▶ WORK REQUIRED: Examine the listing below and state how many of its lines contain the word "primitive". Write only the number.
╭──
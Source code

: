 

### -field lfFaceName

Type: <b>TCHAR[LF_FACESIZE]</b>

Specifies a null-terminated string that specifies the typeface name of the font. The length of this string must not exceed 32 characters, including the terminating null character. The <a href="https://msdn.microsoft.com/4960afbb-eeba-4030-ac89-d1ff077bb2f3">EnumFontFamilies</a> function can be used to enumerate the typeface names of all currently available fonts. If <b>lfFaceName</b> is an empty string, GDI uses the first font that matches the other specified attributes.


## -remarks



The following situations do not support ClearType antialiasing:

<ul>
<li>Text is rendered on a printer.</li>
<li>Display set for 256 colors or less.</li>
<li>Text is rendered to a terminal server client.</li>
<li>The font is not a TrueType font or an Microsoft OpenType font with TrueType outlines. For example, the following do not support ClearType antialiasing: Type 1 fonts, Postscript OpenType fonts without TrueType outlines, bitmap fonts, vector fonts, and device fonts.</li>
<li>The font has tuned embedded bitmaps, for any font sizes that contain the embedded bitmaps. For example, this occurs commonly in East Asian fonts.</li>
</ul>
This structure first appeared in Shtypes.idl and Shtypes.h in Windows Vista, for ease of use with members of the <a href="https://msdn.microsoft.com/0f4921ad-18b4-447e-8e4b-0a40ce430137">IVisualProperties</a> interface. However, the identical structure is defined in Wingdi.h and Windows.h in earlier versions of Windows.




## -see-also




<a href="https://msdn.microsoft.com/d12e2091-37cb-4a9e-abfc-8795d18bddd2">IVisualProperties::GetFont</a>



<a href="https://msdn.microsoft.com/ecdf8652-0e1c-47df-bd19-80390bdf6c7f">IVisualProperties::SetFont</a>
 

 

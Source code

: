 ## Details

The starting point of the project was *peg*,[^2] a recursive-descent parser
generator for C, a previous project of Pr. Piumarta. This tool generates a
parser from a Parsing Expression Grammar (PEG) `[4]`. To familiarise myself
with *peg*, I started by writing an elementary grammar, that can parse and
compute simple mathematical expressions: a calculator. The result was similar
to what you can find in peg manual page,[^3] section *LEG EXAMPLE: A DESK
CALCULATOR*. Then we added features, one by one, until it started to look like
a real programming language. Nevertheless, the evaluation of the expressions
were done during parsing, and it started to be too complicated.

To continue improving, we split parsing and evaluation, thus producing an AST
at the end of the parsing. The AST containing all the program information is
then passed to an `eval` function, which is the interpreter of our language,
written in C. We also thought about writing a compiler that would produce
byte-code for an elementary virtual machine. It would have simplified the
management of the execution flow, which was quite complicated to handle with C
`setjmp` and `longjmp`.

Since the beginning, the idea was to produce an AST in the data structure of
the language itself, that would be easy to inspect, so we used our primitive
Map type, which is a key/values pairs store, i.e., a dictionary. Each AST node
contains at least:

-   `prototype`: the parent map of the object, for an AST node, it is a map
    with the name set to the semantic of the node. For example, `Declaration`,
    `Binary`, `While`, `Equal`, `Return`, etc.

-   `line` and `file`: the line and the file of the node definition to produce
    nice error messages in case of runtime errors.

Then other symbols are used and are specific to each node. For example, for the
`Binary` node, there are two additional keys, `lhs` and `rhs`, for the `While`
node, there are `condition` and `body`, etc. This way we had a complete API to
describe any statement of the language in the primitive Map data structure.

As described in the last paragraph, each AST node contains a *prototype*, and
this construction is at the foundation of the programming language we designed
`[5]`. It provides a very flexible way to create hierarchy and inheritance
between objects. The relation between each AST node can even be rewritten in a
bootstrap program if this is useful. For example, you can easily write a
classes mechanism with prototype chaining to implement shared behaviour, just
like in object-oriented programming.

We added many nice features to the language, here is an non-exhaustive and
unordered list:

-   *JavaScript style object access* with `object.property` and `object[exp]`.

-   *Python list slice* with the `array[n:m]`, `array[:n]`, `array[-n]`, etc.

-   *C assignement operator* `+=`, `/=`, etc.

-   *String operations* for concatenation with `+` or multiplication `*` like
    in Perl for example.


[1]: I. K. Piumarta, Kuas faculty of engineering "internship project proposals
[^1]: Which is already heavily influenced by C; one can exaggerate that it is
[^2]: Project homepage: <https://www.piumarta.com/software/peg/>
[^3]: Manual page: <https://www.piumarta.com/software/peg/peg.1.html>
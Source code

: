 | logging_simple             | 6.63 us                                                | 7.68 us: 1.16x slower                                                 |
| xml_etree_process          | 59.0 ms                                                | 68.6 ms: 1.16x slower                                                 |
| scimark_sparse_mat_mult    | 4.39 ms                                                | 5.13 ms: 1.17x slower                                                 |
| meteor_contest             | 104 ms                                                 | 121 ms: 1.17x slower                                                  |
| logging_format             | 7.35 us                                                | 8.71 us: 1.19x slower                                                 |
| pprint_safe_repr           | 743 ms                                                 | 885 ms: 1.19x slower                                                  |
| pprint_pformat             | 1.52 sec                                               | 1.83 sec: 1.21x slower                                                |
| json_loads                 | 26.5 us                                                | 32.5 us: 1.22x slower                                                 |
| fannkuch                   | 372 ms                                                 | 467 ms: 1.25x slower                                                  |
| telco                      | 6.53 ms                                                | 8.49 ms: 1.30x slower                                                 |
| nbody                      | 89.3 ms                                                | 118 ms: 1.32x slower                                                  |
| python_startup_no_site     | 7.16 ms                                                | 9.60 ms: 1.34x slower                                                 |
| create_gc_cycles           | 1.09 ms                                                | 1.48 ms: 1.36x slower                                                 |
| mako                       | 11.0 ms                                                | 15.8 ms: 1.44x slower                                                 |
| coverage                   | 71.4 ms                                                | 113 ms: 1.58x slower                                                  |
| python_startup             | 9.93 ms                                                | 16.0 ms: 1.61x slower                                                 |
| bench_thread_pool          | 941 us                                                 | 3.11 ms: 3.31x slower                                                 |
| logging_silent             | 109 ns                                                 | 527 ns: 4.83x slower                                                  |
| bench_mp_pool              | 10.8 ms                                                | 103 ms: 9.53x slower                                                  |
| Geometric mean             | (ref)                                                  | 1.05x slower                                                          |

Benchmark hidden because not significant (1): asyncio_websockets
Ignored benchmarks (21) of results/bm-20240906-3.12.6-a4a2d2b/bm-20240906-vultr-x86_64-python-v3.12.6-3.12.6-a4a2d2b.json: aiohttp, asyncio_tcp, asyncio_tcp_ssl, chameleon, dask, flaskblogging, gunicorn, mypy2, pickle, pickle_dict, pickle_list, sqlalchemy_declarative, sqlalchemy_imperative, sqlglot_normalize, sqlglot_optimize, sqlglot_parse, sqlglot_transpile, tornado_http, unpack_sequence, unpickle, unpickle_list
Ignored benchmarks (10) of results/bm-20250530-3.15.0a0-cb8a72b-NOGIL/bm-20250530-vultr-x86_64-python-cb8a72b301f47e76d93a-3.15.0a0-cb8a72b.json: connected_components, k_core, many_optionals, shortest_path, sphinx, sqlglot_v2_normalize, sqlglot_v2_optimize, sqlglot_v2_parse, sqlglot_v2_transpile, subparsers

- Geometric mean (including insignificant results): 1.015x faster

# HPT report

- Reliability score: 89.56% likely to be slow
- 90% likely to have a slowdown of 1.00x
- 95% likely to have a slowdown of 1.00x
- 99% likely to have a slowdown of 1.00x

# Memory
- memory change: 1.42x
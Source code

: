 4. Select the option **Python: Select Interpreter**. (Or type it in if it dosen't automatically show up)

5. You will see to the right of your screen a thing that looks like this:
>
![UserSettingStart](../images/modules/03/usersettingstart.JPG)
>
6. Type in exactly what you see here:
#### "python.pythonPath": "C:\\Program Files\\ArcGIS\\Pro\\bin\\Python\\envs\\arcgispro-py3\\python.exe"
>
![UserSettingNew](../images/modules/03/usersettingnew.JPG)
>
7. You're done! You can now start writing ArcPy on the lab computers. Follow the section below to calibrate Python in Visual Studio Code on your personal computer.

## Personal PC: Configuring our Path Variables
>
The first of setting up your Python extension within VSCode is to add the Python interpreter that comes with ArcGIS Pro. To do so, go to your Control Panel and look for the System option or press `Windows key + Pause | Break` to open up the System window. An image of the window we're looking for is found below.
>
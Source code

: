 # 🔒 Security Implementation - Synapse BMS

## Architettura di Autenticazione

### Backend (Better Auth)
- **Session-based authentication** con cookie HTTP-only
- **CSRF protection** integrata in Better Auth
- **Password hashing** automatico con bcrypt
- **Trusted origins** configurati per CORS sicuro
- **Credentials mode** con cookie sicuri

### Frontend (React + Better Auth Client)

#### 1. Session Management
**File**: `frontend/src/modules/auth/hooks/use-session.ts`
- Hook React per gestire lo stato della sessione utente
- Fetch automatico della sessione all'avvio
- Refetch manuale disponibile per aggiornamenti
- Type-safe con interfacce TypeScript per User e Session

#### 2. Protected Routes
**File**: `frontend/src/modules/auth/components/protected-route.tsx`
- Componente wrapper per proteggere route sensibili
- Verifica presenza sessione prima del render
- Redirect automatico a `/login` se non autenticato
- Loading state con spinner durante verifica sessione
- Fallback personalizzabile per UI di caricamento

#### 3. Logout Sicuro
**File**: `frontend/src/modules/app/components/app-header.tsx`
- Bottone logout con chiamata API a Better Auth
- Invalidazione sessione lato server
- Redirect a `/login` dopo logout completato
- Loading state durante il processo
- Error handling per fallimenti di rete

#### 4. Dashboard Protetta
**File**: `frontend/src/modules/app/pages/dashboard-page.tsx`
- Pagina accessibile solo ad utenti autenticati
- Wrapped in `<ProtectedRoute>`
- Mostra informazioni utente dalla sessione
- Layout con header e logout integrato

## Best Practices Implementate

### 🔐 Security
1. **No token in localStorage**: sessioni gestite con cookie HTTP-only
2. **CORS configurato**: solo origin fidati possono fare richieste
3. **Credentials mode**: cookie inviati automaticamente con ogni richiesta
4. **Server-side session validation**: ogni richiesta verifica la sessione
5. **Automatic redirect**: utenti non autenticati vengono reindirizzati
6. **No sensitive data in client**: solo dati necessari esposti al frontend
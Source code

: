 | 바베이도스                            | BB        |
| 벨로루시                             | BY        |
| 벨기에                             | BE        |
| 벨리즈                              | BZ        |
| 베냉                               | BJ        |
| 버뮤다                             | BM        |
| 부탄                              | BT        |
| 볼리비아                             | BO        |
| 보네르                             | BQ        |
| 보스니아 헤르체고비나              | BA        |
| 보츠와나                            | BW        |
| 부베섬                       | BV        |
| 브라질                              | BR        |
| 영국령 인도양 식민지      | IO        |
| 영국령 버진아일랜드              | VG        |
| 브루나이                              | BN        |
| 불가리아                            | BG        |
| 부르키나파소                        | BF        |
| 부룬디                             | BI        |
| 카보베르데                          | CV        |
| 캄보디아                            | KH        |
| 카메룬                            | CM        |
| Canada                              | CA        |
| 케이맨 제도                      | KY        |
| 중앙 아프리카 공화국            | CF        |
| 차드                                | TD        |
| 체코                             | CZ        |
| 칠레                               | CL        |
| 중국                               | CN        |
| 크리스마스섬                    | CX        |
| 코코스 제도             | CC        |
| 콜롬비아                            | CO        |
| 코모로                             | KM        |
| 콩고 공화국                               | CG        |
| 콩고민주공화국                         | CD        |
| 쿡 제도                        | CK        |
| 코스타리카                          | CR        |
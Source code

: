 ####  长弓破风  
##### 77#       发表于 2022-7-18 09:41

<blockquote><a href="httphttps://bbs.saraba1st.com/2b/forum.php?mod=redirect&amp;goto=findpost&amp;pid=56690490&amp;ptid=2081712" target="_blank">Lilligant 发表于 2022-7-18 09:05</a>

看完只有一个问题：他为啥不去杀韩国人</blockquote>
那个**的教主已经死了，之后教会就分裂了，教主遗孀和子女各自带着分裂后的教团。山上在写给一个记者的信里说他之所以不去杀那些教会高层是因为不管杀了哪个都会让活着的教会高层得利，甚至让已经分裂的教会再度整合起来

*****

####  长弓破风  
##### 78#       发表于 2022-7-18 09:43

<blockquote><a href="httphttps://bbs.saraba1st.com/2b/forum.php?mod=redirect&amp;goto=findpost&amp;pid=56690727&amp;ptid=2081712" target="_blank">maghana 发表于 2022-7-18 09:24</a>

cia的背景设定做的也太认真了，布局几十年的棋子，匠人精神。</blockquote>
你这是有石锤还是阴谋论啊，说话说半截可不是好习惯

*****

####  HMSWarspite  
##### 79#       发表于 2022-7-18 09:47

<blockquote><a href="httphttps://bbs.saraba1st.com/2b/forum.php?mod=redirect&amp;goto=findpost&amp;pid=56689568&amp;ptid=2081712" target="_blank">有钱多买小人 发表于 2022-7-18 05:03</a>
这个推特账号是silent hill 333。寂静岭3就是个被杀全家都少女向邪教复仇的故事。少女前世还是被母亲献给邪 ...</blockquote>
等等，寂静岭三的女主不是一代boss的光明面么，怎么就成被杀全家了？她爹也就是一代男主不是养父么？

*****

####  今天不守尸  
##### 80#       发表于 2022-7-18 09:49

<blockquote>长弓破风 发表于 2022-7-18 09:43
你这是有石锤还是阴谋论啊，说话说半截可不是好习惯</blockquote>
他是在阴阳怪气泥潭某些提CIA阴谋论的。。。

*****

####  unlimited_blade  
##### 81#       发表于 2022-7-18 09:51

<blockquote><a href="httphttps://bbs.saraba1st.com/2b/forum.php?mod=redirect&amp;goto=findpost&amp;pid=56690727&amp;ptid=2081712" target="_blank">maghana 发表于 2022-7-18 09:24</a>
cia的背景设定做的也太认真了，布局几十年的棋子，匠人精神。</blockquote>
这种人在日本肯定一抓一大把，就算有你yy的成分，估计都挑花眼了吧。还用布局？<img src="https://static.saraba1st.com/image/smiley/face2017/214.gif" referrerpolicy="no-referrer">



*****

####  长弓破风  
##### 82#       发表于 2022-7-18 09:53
╰──
▶ REPLY: 2